### Activity
Please transcribe every entry below exactly as written.

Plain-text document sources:
--- START ---

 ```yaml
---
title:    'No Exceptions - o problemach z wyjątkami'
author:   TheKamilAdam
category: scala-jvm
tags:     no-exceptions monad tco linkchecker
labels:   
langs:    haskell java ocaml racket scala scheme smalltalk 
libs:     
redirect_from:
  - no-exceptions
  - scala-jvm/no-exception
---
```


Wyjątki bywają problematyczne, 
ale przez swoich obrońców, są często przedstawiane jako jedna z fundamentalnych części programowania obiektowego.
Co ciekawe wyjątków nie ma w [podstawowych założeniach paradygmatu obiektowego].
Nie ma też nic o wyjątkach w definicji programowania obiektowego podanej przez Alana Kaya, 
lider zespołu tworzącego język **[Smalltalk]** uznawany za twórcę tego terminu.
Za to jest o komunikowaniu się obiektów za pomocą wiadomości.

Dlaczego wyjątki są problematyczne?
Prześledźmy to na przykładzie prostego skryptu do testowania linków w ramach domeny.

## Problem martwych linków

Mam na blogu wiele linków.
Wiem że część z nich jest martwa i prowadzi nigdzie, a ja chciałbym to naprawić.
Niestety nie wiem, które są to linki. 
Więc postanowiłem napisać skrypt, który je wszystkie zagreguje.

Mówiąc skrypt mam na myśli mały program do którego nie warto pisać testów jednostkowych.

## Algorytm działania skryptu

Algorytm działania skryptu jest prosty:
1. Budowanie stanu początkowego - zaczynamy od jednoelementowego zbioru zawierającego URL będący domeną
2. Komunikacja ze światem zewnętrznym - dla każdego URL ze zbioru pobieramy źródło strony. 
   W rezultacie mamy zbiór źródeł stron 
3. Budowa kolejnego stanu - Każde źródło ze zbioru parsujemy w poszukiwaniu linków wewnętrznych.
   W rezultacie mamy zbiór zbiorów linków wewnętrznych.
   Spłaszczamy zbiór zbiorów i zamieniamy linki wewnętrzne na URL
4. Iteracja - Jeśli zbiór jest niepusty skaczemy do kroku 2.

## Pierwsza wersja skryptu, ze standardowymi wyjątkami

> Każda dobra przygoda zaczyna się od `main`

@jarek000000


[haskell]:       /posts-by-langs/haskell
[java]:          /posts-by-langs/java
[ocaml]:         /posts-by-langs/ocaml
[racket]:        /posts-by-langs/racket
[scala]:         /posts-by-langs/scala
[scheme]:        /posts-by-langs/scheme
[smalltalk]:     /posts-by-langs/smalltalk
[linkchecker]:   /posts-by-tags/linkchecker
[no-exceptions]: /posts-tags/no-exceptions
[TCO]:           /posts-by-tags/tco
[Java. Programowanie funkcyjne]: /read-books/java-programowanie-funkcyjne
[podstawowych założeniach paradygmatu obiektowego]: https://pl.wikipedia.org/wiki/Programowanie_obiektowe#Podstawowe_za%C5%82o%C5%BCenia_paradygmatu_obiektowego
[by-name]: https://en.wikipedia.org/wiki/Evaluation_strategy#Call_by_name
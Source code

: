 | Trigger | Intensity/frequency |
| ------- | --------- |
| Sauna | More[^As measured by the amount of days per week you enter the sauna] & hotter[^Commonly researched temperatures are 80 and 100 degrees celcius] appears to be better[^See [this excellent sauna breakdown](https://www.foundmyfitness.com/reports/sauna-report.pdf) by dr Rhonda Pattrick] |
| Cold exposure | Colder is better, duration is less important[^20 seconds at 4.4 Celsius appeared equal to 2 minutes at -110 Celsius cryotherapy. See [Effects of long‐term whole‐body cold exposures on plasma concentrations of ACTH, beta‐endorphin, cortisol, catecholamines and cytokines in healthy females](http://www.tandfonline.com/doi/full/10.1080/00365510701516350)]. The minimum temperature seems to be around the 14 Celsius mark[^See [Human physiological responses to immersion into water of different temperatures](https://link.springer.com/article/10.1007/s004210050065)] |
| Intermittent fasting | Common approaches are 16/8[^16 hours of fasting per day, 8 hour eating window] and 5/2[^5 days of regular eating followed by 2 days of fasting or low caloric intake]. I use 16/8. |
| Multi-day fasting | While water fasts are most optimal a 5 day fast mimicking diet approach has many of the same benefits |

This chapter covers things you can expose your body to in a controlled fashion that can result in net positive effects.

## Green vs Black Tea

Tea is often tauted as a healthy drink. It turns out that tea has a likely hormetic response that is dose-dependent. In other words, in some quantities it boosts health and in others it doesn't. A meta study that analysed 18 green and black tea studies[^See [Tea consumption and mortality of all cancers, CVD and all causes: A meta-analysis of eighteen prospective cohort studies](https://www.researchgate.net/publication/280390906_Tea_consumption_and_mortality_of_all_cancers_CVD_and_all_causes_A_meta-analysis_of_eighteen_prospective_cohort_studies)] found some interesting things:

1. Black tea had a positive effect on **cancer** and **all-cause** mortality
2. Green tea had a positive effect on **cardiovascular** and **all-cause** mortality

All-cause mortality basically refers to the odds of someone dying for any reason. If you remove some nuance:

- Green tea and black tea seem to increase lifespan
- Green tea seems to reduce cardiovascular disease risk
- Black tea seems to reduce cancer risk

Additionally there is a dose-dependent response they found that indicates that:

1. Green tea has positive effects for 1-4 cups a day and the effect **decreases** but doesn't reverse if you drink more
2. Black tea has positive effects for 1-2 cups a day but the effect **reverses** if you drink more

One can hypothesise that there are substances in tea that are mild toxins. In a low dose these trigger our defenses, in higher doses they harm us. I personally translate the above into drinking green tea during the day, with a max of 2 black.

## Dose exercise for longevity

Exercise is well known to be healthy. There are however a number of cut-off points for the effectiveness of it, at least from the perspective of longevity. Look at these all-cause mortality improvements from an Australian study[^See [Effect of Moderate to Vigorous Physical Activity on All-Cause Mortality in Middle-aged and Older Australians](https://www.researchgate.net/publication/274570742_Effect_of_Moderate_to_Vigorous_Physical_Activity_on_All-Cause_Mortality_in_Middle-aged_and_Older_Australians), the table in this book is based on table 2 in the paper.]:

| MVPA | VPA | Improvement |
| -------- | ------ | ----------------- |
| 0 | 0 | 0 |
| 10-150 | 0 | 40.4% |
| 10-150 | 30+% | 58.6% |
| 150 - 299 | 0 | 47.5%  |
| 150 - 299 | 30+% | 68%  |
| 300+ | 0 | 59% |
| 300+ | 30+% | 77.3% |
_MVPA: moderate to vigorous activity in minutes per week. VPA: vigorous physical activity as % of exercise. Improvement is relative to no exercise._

--- END ---

### Task output
 ```yaml
---
title:    'No Exceptions - o problemach z wyjątkami'
author:   TheKamilAdam
category: scala-jvm
tags:     no-exceptions monad tco linkchecker
labels:   
langs:    haskell java ocaml racket scala scheme smalltalk 
libs:     
redirect_from:
  - no-exceptions
  - scala-jvm/no-exception
---
```


Wyjątki bywają problematyczne, 
ale przez swoich obrońców, są często przedstawiane jako jedna z fundamentalnych części programowania obiektowego.
Co ciekawe wyjątków nie ma w [podstawowych założeniach paradygmatu obiektowego].
Nie ma też nic o wyjątkach w definicji programowania obiektowego podanej przez Alana Kaya, 
lider zespołu tworzącego język **[Smalltalk]** uznawany za twórcę tego terminu.
Za to jest o komunikowaniu się obiektów za pomocą wiadomości.

Dlaczego wyjątki są problematyczne?
Prześledźmy to na przykładzie prostego skryptu do testowania linków w ramach domeny.

## Problem martwych linków

Mam na blogu wiele linków.
Wiem że część z nich jest martwa i prowadzi nigdzie, a ja chciałbym to naprawić.
Niestety nie wiem, które są to linki. 
Więc postanowiłem napisać skrypt, który je wszystkie zagreguje.

Mówiąc skrypt mam na myśli mały program do którego nie warto pisać testów jednostkowych.

## Algorytm działania skryptu

Algorytm działania skryptu jest prosty:
1. Budowanie stanu początkowego - zaczynamy od jednoelementowego zbioru zawierającego URL będący domeną
2. Komunikacja ze światem zewnętrznym - dla każdego URL ze zbioru pobieramy źródło strony. 
   W rezultacie mamy zbiór źródeł stron 
3. Budowa kolejnego stanu - Każde źródło ze zbioru parsujemy w poszukiwaniu linków wewnętrznych.
   W rezultacie mamy zbiór zbiorów linków wewnętrznych.
   Spłaszczamy zbiór zbiorów i zamieniamy linki wewnętrzne na URL
4. Iteracja - Jeśli zbiór jest niepusty skaczemy do kroku 2.

## Pierwsza wersja skryptu, ze standardowymi wyjątkami

> Każda dobra przygoda zaczyna się od `main`

@jarek000000


[haskell]:       /posts-by-langs/haskell
[java]:          /posts-by-langs/java
[ocaml]:         /posts-by-langs/ocaml
[racket]:        /posts-by-langs/racket
[scala]:         /posts-by-langs/scala
[scheme]:        /posts-by-langs/scheme
[smalltalk]:     /posts-by-langs/smalltalk
[linkchecker]:   /posts-by-tags/linkchecker
[no-exceptions]: /posts-tags/no-exceptions
[TCO]:           /posts-by-tags/tco
[Java. Programowanie funkcyjne]: /read-books/java-programowanie-funkcyjne
[podstawowych założeniach paradygmatu obiektowego]: https://pl.wikipedia.org/wiki/Programowanie_obiektowe#Podstawowe_za%C5%82o%C5%BCenia_paradygmatu_obiektowego
[by-name]: https://en.wikipedia.org/wiki/Evaluation_strategy#Call_by_name
Source code

: | Trigger | Intensity/frequency |
| ------- | --------- |
| Sauna | More[^As measured by the amount of days per week you enter the sauna] & hotter[^Commonly researched temperatures are 80 and 100 degrees celcius] appears to be better[^See [this excellent sauna breakdown](https://www.foundmyfitness.com/reports/sauna-report.pdf) by dr Rhonda Pattrick] |
| Cold exposure | Colder is better, duration is less important[^20 seconds at 4.4 Celsius appeared equal to 2 minutes at -110 Celsius cryotherapy. See [Effects of long‐term whole‐body cold exposures on plasma concentrations of ACTH, beta‐endorphin, cortisol, catecholamines and cytokines in healthy females](http://www.tandfonline.com/doi/full/10.1080/00365510701516350)]. The minimum temperature seems to be around the 14 Celsius mark[^See [Human physiological responses to immersion into water of different temperatures](https://link.springer.com/article/10.1007/s004210050065)] |
| Intermittent fasting | Common approaches are 16/8[^16 hours of fasting per day, 8 hour eating window] and 5/2[^5 days of regular eating followed by 2 days of fasting or low caloric intake]. I use 16/8. |
| Multi-day fasting | While water fasts are most optimal a 5 day fast mimicking diet approach has many of the same benefits |

This chapter covers things you can expose your body to in a controlled fashion that can result in net positive effects.

## Green vs Black Tea

Tea is often tauted as a healthy drink. It turns out that tea has a likely hormetic response that is dose-dependent. In other words, in some quantities it boosts health and in others it doesn't. A meta study that analysed 18 green and black tea studies[^See [Tea consumption and mortality of all cancers, CVD and all causes: A meta-analysis of eighteen prospective cohort studies](https://www.researchgate.net/publication/280390906_Tea_consumption_and_mortality_of_all_cancers_CVD_and_all_causes_A_meta-analysis_of_eighteen_prospective_cohort_studies)] found some interesting things:

1. Black tea had a positive effect on **cancer** and **all-cause** mortality
2. Green tea had a positive effect on **cardiovascular** and **all-cause** mortality

All-cause mortality basically refers to the odds of someone dying for any reason. If you remove some nuance:

- Green tea and black tea seem to increase lifespan
- Green tea seems to reduce cardiovascular disease risk
- Black tea seems to reduce cancer risk

Additionally there is a dose-dependent response they found that indicates that:

1. Green tea has positive effects for 1-4 cups a day and the effect **decreases** but doesn't reverse if you drink more
2. Black tea has positive effects for 1-2 cups a day but the effect **reverses** if you drink more

One can hypothesise that there are substances in tea that are mild toxins. In a low dose these trigger our defenses, in higher doses they harm us. I personally translate the above into drinking green tea during the day, with a max of 2 black.

## Dose exercise for longevity

Exercise is well known to be healthy. There are however a number of cut-off points for the effectiveness of it, at least from the perspective of longevity. Look at these all-cause mortality improvements from an Australian study[^See [Effect of Moderate to Vigorous Physical Activity on All-Cause Mortality in Middle-aged and Older Australians](https://www.researchgate.net/publication/274570742_Effect_of_Moderate_to_Vigorous_Physical_Activity_on_All-Cause_Mortality_in_Middle-aged_and_Older_Australians), the table in this book is based on table 2 in the paper.]:

| MVPA | VPA | Improvement |
| -------- | ------ | ----------------- |
| 0 | 0 | 0 |
| 10-150 | 0 | 40.4% |
| 10-150 | 30+% | 58.6% |
| 150 - 299 | 0 | 47.5%  |
| 150 - 299 | 30+% | 68%  |
| 300+ | 0 | 59% |
| 300+ | 30+% | 77.3% |
_MVPA: moderate to vigorous activity in minutes per week. VPA: vigorous physical activity as % of exercise. Improvement is relative to no exercise._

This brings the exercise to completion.